Bob Matheson

No. 56, 53
- Position: Linebacker

Personal information
- Born: November 25, 1944 Boone, North Carolina, U.S.
- Died: September 5, 1994 (aged 49) Durham, North Carolina, U.S.
- Listed height: 6 ft 4 in (1.93 m)
- Listed weight: 235 lb (107 kg)

Career information
- High school: Appalachian (Boone)
- College: Duke
- NFL draft: 1967: 1st round, 18th overall pick

Career history

Playing
- Cleveland Browns (1967–1970); Miami Dolphins (1971–1979);

Coaching
- Duke (1981–1982) Linebackers coach; Miami Dolphins (1983–1987) Linebackers/special teams coach; Minnesota (1988–1991) Assistant coach;

Awards and highlights
- 2× Super Bowl champion (VII, VIII); First-team All-American (1966); 2× First-team All-ACC (1965, 1966);

Career NFL statistics
- Interceptions: 12
- Fumble recoveries: 10
- Sacks: 15
- Stats at Pro Football Reference

= Bob Matheson =

American football player and coach (1944–1994)

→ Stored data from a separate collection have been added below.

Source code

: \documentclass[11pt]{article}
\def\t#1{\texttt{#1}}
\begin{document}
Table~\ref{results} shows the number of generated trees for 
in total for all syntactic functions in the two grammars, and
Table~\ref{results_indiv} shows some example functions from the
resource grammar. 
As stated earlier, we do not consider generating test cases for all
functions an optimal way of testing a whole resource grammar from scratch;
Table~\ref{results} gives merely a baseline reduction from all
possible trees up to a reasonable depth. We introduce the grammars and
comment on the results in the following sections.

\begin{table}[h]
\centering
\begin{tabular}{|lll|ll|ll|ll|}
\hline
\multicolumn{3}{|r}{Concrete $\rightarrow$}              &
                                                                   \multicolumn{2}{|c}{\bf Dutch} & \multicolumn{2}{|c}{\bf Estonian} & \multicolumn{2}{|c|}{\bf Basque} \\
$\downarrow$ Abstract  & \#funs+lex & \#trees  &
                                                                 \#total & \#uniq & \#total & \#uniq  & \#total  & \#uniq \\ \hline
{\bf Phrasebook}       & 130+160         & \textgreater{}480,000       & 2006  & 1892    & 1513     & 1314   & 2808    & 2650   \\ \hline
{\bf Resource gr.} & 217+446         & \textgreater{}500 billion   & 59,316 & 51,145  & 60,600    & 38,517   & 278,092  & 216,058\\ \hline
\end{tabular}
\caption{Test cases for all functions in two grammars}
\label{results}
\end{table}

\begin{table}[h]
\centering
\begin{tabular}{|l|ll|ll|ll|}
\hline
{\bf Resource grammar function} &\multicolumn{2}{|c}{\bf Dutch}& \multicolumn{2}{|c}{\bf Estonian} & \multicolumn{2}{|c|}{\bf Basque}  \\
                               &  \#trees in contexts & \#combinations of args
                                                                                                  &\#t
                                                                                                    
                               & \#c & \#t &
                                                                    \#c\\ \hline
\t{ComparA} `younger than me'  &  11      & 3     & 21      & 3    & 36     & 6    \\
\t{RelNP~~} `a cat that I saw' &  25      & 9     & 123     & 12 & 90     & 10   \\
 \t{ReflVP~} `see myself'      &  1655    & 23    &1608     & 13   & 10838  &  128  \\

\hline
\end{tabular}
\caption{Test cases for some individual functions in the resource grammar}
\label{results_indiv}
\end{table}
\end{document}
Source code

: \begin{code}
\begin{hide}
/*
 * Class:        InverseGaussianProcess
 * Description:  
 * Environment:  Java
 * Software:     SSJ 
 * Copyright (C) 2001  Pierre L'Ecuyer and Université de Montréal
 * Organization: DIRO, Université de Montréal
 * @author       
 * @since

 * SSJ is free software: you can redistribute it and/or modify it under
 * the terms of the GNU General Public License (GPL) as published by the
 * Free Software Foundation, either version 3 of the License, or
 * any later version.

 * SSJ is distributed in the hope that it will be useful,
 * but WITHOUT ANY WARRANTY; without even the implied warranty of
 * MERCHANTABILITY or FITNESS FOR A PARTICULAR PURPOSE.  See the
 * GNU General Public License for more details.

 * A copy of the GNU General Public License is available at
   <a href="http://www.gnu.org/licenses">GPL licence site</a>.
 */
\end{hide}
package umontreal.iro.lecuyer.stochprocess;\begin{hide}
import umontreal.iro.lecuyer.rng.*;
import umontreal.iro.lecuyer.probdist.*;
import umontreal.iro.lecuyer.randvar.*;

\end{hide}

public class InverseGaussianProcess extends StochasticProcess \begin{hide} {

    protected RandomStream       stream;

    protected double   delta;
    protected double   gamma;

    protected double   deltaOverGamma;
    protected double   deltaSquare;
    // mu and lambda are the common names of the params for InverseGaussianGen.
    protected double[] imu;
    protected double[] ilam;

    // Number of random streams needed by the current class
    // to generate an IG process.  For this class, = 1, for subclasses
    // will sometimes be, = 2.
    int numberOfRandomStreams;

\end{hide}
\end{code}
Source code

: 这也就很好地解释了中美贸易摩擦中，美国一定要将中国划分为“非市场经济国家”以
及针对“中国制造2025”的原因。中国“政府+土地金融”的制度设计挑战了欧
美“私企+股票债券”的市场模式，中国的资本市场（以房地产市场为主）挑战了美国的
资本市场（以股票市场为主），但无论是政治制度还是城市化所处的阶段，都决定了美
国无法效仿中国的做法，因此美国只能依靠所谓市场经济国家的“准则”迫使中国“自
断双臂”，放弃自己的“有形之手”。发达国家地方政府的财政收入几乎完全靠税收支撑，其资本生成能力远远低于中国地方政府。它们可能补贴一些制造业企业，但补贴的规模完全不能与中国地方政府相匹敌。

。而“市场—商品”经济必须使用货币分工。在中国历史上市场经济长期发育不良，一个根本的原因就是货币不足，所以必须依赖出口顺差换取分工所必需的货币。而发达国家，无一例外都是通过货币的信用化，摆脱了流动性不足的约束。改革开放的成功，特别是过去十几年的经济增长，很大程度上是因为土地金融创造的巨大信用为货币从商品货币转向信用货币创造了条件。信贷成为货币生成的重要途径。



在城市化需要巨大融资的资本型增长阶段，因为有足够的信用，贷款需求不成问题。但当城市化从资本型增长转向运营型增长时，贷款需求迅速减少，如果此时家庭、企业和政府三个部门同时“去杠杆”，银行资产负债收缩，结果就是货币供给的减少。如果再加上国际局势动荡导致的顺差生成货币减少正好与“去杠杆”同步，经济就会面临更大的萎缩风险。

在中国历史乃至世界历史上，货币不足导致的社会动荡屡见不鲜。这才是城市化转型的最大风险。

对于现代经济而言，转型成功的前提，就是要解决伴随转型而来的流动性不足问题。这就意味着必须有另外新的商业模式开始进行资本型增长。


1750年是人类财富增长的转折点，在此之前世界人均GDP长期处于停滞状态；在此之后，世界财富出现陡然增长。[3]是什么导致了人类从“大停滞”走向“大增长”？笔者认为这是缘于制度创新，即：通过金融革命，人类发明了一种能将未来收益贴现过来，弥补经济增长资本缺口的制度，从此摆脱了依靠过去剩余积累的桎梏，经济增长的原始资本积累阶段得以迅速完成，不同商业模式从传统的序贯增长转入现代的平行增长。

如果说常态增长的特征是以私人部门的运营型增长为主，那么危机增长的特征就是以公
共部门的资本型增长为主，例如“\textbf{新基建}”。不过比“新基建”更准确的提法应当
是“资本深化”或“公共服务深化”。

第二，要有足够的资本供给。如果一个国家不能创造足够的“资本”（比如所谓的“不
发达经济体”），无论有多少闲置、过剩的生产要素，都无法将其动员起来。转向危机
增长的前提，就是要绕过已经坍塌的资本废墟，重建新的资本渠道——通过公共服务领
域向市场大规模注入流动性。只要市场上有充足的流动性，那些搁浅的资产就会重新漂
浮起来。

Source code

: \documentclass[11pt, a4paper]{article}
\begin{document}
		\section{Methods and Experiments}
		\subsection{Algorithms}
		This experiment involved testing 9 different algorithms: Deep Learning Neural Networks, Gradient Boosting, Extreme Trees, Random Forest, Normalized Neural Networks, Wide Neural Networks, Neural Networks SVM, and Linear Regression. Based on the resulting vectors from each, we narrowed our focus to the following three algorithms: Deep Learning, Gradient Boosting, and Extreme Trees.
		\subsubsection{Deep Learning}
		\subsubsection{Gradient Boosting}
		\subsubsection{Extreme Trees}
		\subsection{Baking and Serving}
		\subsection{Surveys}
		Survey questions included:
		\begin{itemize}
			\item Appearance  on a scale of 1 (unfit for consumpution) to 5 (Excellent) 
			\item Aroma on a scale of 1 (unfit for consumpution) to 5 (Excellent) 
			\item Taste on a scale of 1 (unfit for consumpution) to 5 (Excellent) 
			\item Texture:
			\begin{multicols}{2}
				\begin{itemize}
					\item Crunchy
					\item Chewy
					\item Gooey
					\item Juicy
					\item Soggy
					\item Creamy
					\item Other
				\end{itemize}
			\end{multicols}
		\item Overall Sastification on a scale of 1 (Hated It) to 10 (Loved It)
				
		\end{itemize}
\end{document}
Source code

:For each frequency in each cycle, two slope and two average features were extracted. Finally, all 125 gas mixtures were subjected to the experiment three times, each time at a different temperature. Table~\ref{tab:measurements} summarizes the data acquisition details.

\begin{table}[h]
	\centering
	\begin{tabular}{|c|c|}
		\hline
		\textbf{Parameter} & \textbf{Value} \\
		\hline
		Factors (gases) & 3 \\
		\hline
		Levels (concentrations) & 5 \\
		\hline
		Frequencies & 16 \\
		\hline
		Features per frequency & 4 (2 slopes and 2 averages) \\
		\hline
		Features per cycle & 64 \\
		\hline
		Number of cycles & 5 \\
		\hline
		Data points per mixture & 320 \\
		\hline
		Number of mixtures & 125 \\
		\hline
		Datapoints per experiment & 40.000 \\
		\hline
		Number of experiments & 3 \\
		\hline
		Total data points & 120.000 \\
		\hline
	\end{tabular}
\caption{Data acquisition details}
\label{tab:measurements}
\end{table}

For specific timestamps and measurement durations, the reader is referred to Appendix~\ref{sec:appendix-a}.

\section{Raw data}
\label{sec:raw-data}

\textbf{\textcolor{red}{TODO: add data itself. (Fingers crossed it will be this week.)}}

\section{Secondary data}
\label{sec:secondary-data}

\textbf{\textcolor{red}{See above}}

Robert Matheson (November 25, 1944 – September 5, 1994) was an American professional football linebacker who played 13 seasons in the National Football League (NFL). He played in three Super Bowls for the Miami Dolphins, including their 1972 and 1973 championships.

A linebacker at Duke University, he was drafted in 1967 by the Cleveland Browns in the first round of the NFL Draft, which was the first year of the common draft between the AFL and NFL. He was then acquired by the Dolphins prior to the 1971 season, after Miami defensive coordinator Bill Arnsparger requested head coach Don Shula to do so. Miami gave up their second round draft pick in 1972 in exchange. Matheson went to Miami one year after the Dolphins acquired Paul Warfield from Cleveland.

Matheson's versatility against both the run and pass was at the heart of the "53" defense, a scheme that was named for his jersey number and devised by Arnsparger. Depending on whether the situation was running or passing, he was a strong-side defensive end and a fourth linebacker respectively. The latter is also referred to as a 3–4 defense, with three linemen and four linebackers.

After leaving the Dolphins in 1979, Matheson returned to Duke as an assistant coach. He later coached special teams and linebackers for five years with the Miami Dolphins. He then joined Duke alumni John Gutekunst as an assistant coach at the University of Minnesota. In 1993, he returned to Duke to work at its Comprehensive Cancer Center.

Matheson died on September 5, 1994, at Duke University Hospital from complications of Hodgkin's disease, which he had had for 13 years.